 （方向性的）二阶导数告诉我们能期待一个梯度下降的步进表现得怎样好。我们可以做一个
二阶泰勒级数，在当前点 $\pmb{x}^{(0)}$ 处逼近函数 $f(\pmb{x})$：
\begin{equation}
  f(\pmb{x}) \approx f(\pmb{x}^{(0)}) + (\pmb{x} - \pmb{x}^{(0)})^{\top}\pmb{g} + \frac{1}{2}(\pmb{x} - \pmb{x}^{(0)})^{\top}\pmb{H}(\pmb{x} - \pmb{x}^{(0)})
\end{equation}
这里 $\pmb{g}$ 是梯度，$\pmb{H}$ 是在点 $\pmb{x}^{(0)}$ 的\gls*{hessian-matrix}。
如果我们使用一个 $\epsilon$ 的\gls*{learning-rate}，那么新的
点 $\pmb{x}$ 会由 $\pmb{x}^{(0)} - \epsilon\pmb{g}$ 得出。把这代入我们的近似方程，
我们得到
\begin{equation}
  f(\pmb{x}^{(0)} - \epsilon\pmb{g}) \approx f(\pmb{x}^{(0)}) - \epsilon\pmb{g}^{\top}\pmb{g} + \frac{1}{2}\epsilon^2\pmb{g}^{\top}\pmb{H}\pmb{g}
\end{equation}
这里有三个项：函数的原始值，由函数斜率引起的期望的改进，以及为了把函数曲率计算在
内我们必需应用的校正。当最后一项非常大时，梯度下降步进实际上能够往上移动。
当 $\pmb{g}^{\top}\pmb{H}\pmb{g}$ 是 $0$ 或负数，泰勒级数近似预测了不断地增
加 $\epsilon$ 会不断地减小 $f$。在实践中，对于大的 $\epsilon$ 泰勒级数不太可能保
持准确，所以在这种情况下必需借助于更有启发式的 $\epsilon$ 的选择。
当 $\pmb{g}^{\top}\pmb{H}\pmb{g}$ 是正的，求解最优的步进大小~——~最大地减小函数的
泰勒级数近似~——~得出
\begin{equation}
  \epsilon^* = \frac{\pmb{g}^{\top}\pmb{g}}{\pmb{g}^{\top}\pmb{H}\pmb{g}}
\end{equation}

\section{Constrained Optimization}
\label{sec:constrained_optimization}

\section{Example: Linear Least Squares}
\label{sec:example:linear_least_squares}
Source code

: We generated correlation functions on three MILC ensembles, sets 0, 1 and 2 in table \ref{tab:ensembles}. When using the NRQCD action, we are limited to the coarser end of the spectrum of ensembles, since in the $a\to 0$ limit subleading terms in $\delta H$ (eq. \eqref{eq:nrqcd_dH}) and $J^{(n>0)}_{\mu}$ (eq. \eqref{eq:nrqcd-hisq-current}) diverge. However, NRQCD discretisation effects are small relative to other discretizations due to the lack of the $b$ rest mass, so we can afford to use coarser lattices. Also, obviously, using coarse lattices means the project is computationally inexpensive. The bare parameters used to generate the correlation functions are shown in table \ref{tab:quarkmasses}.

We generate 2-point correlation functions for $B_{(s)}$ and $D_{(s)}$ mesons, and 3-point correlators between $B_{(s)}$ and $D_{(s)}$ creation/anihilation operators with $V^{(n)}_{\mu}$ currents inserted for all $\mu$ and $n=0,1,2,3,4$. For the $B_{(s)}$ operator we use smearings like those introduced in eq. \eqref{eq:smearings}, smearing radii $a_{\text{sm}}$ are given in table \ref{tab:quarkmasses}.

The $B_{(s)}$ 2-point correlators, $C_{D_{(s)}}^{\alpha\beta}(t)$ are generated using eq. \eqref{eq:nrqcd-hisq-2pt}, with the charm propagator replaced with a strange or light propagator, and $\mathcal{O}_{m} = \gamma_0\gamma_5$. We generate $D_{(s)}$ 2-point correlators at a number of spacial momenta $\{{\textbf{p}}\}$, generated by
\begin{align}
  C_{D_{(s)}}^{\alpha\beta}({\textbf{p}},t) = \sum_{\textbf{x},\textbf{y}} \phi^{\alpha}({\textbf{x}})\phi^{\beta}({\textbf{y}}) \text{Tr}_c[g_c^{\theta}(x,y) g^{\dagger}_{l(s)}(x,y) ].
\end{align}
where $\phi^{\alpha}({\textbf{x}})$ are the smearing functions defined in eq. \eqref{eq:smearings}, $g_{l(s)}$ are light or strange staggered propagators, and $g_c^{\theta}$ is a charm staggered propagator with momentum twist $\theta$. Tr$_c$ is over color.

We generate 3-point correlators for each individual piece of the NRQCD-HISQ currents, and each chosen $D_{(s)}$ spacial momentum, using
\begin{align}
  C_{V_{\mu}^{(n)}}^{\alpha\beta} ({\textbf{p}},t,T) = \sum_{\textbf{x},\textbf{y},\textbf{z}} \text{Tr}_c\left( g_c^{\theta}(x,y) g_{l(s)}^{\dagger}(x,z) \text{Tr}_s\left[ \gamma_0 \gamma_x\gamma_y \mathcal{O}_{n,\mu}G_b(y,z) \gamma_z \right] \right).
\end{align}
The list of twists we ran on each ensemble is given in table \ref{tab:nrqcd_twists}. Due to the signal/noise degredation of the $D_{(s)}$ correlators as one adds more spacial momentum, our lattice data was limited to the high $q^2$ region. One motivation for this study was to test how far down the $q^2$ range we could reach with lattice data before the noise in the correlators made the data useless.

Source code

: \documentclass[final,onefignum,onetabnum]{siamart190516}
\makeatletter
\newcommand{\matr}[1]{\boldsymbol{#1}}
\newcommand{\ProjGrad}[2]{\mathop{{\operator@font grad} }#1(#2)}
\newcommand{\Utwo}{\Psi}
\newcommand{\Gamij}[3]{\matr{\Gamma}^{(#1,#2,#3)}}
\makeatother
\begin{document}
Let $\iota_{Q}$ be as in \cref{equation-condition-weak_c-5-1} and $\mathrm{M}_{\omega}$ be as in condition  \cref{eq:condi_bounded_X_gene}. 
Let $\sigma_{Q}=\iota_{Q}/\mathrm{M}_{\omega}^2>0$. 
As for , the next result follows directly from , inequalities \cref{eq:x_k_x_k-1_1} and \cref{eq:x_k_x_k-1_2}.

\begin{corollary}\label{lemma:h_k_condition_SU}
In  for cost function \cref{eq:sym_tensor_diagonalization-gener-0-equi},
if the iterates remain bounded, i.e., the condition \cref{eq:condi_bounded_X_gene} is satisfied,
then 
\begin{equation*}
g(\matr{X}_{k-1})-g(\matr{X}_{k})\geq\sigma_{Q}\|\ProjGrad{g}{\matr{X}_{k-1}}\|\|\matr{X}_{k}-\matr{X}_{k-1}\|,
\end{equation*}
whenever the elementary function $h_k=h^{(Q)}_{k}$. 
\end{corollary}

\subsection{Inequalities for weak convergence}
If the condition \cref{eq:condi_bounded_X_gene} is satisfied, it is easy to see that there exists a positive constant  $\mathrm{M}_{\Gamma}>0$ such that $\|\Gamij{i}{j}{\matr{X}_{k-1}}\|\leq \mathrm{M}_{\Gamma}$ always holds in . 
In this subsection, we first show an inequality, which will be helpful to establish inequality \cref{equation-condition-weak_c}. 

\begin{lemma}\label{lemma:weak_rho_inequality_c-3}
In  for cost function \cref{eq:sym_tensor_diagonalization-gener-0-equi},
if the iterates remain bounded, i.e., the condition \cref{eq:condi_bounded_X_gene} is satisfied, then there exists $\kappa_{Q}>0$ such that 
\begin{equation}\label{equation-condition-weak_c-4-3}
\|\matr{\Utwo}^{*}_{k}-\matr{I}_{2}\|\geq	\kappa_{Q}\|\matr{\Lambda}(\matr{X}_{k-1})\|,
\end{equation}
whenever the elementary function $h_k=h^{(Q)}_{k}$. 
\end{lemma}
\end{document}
_ _ _ _ _ _ _
Exercise requirements -> Copy all lines above containing the string "approx".

Written response ->
  f(\pmb{x}) \approx f(\pmb{x}^{(0)}) + (\pmb{x} - \pmb{x}^{(0)})^{\top}\pmb{g} + \frac{1}{2}(\pmb{x} - \pmb{x}^{(0)})^{\top}\pmb{H}(\pmb{x} - \pmb{x}^{(0)})
  f(\pmb{x}^{(0)} - \epsilon\pmb{g}) \approx f(\pmb{x}^{(0)}) - \epsilon\pmb{g}^{\top}\pmb{g} + \frac{1}{2}\epsilon^2\pmb{g}^{\top}\pmb{H}\pmb{g}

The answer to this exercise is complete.